In [None]:
import sys, glob, os
import pandas as pd
import numpy as np
import PIL
import json
import urllib.request
import tempfile
import tqdm

import torch, torchvision
from torchvision import transforms
from torchvision.models.detection.faster_rcnn import FastRCNNPredictor

In [None]:
import pixeltable as pt
import pixeltable.functions
%load_ext autoreload
%autoreload 2

# Creating a tutorial database and table

In Pixeltable, all data resides in tables, which in turn are assigned to databases.

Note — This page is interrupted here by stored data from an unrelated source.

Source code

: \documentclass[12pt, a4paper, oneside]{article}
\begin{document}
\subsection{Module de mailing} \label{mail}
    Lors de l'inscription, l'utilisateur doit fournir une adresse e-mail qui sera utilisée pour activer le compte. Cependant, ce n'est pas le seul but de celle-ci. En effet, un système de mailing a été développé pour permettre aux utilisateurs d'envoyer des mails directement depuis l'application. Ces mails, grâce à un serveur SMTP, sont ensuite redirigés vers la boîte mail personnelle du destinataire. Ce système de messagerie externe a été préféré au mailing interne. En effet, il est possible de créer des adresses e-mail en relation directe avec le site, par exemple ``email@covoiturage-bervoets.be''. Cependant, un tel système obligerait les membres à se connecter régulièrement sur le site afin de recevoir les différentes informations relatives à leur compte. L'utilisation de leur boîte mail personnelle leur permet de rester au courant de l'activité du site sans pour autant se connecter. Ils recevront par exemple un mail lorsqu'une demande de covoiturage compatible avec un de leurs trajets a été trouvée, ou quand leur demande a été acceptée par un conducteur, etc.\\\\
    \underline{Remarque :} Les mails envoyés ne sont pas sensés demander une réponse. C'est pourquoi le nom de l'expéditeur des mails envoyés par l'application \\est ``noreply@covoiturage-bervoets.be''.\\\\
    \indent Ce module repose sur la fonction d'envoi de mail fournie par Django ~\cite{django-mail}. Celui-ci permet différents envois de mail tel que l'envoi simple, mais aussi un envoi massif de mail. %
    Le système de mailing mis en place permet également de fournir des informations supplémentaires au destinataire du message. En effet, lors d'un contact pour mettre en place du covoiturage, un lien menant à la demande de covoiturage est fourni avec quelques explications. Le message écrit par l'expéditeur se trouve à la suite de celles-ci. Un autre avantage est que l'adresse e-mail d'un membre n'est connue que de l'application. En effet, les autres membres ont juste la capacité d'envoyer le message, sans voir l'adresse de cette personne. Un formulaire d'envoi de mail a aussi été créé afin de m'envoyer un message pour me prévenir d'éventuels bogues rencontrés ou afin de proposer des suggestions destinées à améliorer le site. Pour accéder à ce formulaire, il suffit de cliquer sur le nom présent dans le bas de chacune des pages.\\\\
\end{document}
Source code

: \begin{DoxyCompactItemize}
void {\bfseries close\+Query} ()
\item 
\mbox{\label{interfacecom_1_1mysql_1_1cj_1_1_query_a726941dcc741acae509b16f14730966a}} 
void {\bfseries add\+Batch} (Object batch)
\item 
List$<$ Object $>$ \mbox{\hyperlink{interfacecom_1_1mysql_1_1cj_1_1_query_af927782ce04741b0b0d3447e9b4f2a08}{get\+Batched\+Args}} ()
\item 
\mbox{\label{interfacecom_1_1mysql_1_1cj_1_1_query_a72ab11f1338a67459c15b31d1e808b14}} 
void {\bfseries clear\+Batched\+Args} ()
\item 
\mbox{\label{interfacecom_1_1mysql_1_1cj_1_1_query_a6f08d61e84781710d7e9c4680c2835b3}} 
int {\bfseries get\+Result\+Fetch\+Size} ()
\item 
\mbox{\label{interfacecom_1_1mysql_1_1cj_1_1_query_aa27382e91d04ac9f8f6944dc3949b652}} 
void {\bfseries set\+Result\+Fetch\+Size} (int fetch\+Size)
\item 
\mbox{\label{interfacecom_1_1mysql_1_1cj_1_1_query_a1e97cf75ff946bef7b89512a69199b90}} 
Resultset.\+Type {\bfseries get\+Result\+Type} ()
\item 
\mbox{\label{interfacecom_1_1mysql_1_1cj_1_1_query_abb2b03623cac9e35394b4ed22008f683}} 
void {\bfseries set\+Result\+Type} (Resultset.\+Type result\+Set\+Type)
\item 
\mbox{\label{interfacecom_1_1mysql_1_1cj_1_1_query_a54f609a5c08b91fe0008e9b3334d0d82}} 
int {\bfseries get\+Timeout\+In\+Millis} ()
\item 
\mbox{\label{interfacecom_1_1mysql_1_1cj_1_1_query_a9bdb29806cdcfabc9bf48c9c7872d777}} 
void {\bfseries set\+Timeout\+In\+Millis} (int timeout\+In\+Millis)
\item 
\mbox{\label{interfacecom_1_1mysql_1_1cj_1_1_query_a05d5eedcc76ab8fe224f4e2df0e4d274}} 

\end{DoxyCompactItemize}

Let's start by creating a client and a `tutorial` database:

In [None]:
cl = pt.Client()
cl.drop_db('tutorial', ignore_errors=True, force=True)
db = cl.create_db('tutorial')

In this tutorial we're going to be a working with a single video file (from Pixeltable's test data directory). Let's download that now:

In [None]:
download_url = 'https://gitlab.com/pixeltable/python-sdk/-/raw/master/pixeltable/tests/data/videos/bangkok.mp4'
filename, _ = urllib.request.urlretrieve(download_url)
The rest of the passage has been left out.